Maximum: 100 (all green flags, no red flags)
Acceptable: 50+ (more green than red)
BS Alert: <50 (more red than green)

Harshness Level:
- Negative score: 🔴 Brutal ("This is harmful")
- 0-40: 🟡 Harsh ("This is questionable")
- 41-70: 🟢 Direct ("Some concerns")
- 71-100: ⚪ Professional ("Reasonable approach")
```

---

## Example Assessments

### Code Review Example (Linus Mode)

**Code**: Database query in HTTP handler without connection pooling

**Assessment**:
- Correctness: 🔴 Failing (connection leak)
- Performance: 🔴 Failing (O(n) connections)
- Error Handling: 🟡 Passing (has try/catch)
- Concurrency: 🔴 Failing (connection exhaustion)
- Testability: 🟡 Passing (can mock)
- Maintainability: 🟡 Passing (clear intent)
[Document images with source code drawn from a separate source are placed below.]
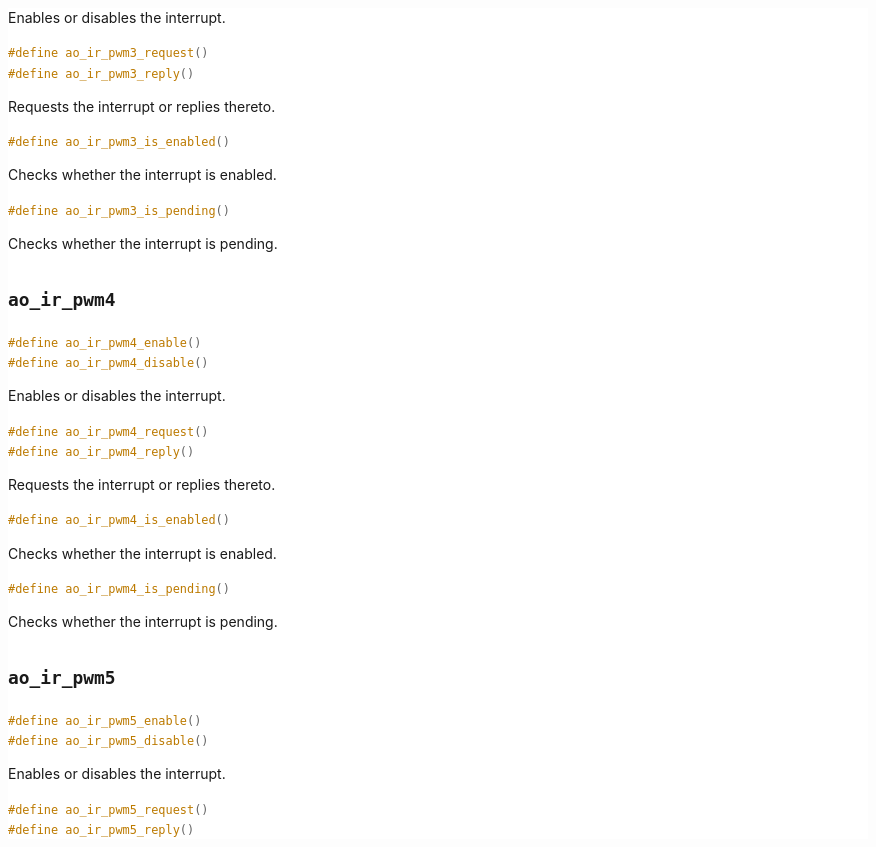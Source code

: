 Enables or disables the interrupt.

```c
#define ao_ir_pwm3_request()
#define ao_ir_pwm3_reply()
```

Requests the interrupt or replies thereto.

```c
#define ao_ir_pwm3_is_enabled()
```

Checks whether the interrupt is enabled.

```c
#define ao_ir_pwm3_is_pending()
```

Checks whether the interrupt is pending.

## `ao_ir_pwm4`

```c
#define ao_ir_pwm4_enable()
#define ao_ir_pwm4_disable()
```

Enables or disables the interrupt.

```c
#define ao_ir_pwm4_request()
#define ao_ir_pwm4_reply()
```

Requests the interrupt or replies thereto.

```c
#define ao_ir_pwm4_is_enabled()
```

Checks whether the interrupt is enabled.

```c
#define ao_ir_pwm4_is_pending()
```

Checks whether the interrupt is pending.

## `ao_ir_pwm5`

```c
#define ao_ir_pwm5_enable()
#define ao_ir_pwm5_disable()
```

Enables or disables the interrupt.

```c
#define ao_ir_pwm5_request()
#define ao_ir_pwm5_reply()
```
**Score**: (0×3) + (0×2) + (1×3) + (0×2) + (1×1) + (1×1) = 5/60

**Harshness**: 🔴 Brutal

**Feedback**:
> "This is fundamentally broken. You're creating a new database connection
> for every HTTP request without pooling. Under load, you'll exhaust
> connections in seconds. Did you even test this with concurrent users?
>
> Use a connection pool. This is Database 101."

---

### Test Suite Example (Ramsay Mode)

**Tests**: 15 tests, all happy path, no edge cases

**Assessment**:
- Coverage: 🔴 Raw (35% branch)
- Edge Cases: 🔴 Raw (none tested)
- Clarity: 🟡 Acceptable (clear names)
- Speed: 🟢 Michelin (fast)
- Stability: 🟢 Michelin (no flakes)
- Isolation: 🟡 Acceptable (independent)

**Score**: (0×3) + (0×3) + (1×1) + (2×1) + (2×3) + (1×1) = 9/60

**Harshness**: 🔴 Brutal

**Feedback**:
> "Look at this. You've got 15 tests and 14 of them are happy path.
> Where's the validation testing? Where's the error handling?
>
> This is RAW. You're testing if the code runs, not if it's correct.
> Don't merge this."

---

### BS Detection Example (Bach Mode)

**Claim**: "Our AI-powered test automation eliminates manual testing"

**Assessment**:
- Red Flags: Hype Cycle, Magic Tool Thinking, False Automation
- Green Flags: 0/5 (fails all tests)

**Score**: (0×20) - (3×10) = -30/100

**Harshness**: 🔴 Brutal

**Feedback**:
> "This is vendor hype. 'AI-powered' doesn't eliminate the need for humans
> to define test oracles, handle edge cases, or investigate failures.
>
> The real question: Does this tool help YOUR testers on YOUR product
> in YOUR context? If you can't answer specifically, you're buying hype."